Posted by Rose Etherington


Posted on Wednesday January 16th 2008 at 4:18 pm by . Copyright policy | Comments policy

  • Joost

    Looks a lot like Anhony Kleinepier his work.
    He is a Eindhoven (Holland) based designer take a look at:


    Lets compare the two……

  • Andrew

    ^ It is somewhat similar to his stuff. Nonetheless, both projects are fantastic.

  • toyterminator

    what a stupid thing, oh, i have no idea for the design, so let’s make a tree, hohoho… if you want to avoid designing then plant a real tree…

  • ST

    What a stupid comment toyterminator… “I have no idea for a new comment, so let’s pull down, hohoho!”

  • Tyson

    My friend Brian says he sees a tree? I don’t get it, I see a man eating robot. FANTASTIC.

  • nick

    I agree, its silly

  • ben

    i dig it.

  • fran

    creo que un árbol real hubiese sido más certero. Más allá de que como obra artística tiene valor; de estar este árbol directamente en el suelo, uno real tendría mucho más significado en un masa construida de tal magnitud.
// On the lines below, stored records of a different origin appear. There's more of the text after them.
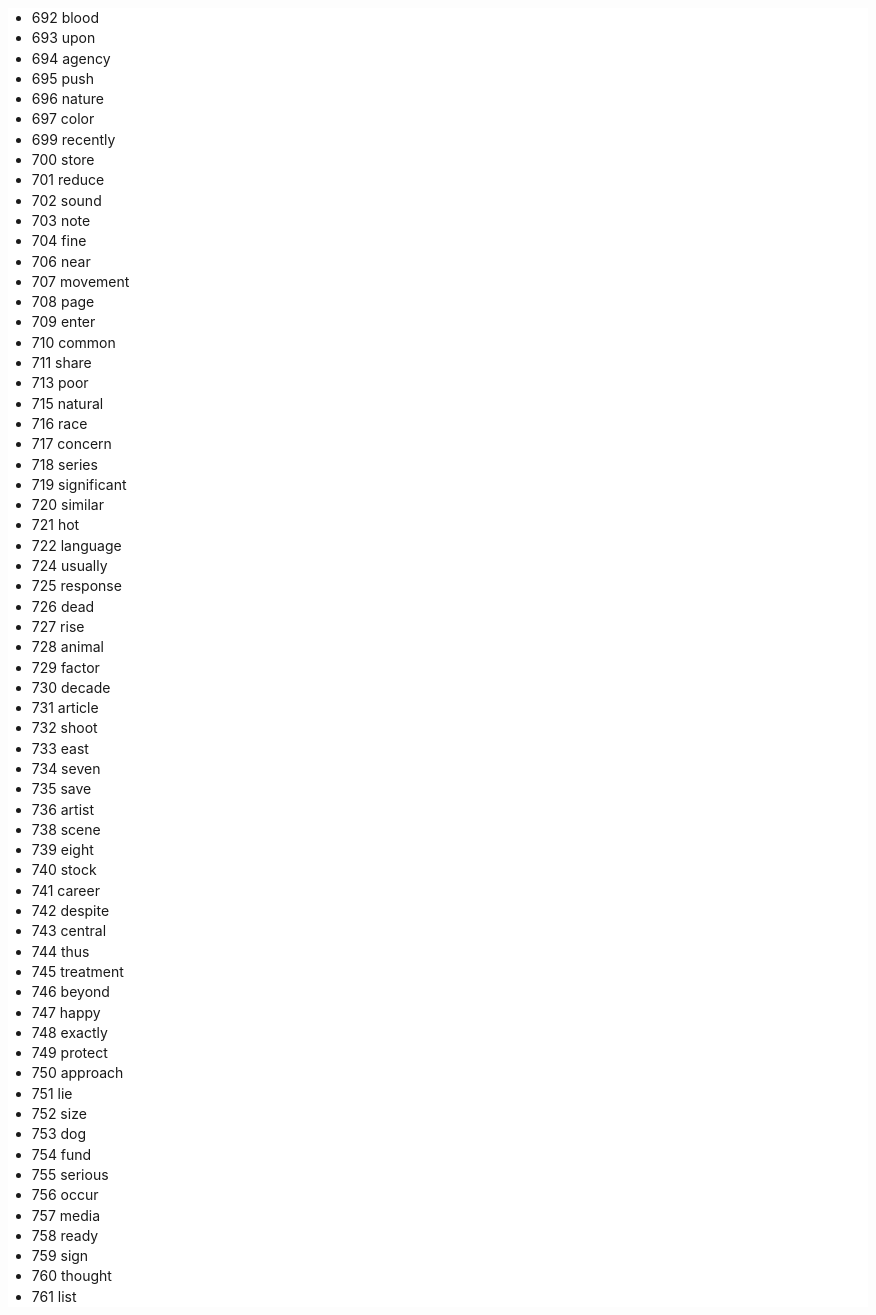 * 692 blood
* 693 upon
* 694 agency
* 695 push
* 696 nature
* 697 color
* 699 recently
* 700 store
* 701 reduce
* 702 sound
* 703 note
* 704 fine
* 706 near
* 707 movement
* 708 page
* 709 enter
* 710 common
* 711 share
* 713 poor
* 715 natural
* 716 race
* 717 concern
* 718 series
* 719 significant
* 720 similar
* 721 hot
* 722 language
* 724 usually
* 725 response
* 726 dead
* 727 rise
* 728 animal
* 729 factor
* 730 decade
* 731 article
* 732 shoot
* 733 east
* 734 seven
* 735 save
* 736 artist
* 738 scene
* 739 eight
* 740 stock
* 741 career
* 742 despite
* 743 central
* 744 thus
* 745 treatment
* 746 beyond
* 747 happy
* 748 exactly
* 749 protect
* 750 approach
* 751 lie
* 752 size
* 753 dog
* 754 fund
* 755 serious
* 756 occur
* 757 media
* 758 ready
* 759 sign
* 760 thought
* 761 list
    Esto que decía antes se comprueba al ver el bosque interior de la biblioteca nacional en París, de Perrault; o el nuevo edificio del New York Times, de Piano.

    Igual es un buen gesto artístico.

  • horst thorn

    a really fantastic work. why are all responses very aggressive? better use your energy for positive creativity yourselfes!

  • Joost

    I didn’t post the link to be negative in any way Anthony is a good friend and I really like his work. He’s making these trees for years…
    I like the idea of a abstract tree because it refers to so many things, things there no room for in or just outside modern buildings.
    So this tree too I like…

  • fBot

    I like it, atleast it’s original and the details are well resolved,


  • Bozo

    I wish I was famous

  • FIDO

    Looks like a mushroom to me.

  • El Greco

    Competing against nature, hmm…. not a great idea.
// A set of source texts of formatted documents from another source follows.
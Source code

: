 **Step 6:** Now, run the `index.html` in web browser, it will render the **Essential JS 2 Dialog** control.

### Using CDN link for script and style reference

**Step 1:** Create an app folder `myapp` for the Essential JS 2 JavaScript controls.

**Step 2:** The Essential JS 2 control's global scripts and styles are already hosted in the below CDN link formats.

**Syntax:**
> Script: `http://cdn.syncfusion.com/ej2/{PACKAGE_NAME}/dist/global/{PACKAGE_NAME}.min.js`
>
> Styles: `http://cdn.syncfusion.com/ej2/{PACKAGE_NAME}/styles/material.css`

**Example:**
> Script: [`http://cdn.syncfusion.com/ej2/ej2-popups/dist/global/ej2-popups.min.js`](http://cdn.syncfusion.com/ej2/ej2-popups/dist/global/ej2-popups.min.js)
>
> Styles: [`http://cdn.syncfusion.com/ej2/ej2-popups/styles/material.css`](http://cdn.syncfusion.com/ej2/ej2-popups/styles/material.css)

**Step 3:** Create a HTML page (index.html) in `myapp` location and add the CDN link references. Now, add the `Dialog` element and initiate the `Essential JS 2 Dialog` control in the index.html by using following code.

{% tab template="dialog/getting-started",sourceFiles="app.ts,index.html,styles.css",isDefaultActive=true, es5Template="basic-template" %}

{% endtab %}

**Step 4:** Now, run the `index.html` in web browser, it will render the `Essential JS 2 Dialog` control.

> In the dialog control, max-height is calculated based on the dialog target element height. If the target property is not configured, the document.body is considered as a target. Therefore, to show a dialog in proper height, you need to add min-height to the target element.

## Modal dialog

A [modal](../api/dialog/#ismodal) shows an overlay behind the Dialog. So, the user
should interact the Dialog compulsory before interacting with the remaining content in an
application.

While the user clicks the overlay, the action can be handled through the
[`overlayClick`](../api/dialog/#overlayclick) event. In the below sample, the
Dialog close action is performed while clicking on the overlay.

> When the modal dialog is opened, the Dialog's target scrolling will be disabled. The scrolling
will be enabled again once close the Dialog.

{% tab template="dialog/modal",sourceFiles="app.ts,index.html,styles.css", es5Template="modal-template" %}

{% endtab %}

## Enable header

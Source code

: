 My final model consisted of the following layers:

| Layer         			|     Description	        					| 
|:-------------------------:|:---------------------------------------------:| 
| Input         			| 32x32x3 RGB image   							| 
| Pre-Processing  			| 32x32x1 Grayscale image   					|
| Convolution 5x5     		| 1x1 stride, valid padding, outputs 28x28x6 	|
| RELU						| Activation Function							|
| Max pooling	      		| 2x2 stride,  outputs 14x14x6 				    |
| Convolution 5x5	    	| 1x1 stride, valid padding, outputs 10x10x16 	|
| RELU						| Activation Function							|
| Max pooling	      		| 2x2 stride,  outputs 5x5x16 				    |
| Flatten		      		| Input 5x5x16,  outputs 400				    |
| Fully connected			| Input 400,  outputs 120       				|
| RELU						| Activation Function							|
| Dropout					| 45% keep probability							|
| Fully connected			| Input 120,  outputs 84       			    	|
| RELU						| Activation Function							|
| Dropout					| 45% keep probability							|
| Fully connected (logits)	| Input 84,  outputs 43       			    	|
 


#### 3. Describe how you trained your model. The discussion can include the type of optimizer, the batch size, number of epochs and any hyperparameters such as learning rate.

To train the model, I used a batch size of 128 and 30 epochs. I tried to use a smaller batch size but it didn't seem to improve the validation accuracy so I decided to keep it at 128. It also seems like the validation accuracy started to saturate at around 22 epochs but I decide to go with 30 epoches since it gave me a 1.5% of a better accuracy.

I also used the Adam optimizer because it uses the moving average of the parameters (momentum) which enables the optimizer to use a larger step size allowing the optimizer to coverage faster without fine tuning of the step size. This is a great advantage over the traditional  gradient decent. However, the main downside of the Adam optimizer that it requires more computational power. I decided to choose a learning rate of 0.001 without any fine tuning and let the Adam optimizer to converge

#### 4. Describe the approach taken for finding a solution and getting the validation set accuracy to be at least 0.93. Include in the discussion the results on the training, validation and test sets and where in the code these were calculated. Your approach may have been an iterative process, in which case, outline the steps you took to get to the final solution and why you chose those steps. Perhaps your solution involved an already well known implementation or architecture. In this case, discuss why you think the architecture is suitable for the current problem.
    A real tree is a lot more beautiful.

  • Thoric

    pretentious. literal. and definately cost wasn’t an issue. i like it though.

  • xtiaan

    @ el greco
    every time you hop into your car, sleep in your bed, type on your computer, eat or even breathe you are “competing against nature” unless you live naked in a field and somehow have mastered the art of photosynthesis thats is. As for “a real tree is much more beautiful”, face it there are some stunted ugly tress around, just because its natural doesnt mean its automatically beautiful, AIDS is natural, death is natural, nature is responsible for alot of fuct up ugliness, face it.

    I think its really great, the seats have a particularly sculptural quality, and the smoky paty with everyone in white looks fun too…

  • Hilary

    As I understand it, this development is over a shopping mall – there was no possibility of having large real tree as there is no soil to plant it in.

  • xtiaan

    these days you can pretty much put a tree anywhere, if you want to, we have the technology, soil or not. But just because you dont want to doesnt make you some kind of nature hater, which alot of the people here seem to be equating it with, which is missing the point entirely….

  • P.J


  • Jennifer

    i didn’t like it until i stumbled upon it at night – it’s like a phenomenal constructed alien space, in person…the city of lausanne is built on top of rivers that it has buried – there is much artifice in lausanne altogether – yet the artifice appears “natural” – This tree is honest and speaks of the arttifical nature of Lausanne – it’s sited in a post-industrial, revitalized area – and so it fits very well into the landscape. But it’s not really a place designed for all people of Lausanne – can you really see a 60 or 70 or 80 year old finding comfort there? These older people are at the heart of what has made Lausanne and I think it’s a shame to alienate them.

  • owen

    this may be the best unintentional skateboard spot ever.
    thank you.

  • ian

    I wouldn’t like to sit there, feels too cold to be cozy. The lights help a bit but still too cold for me.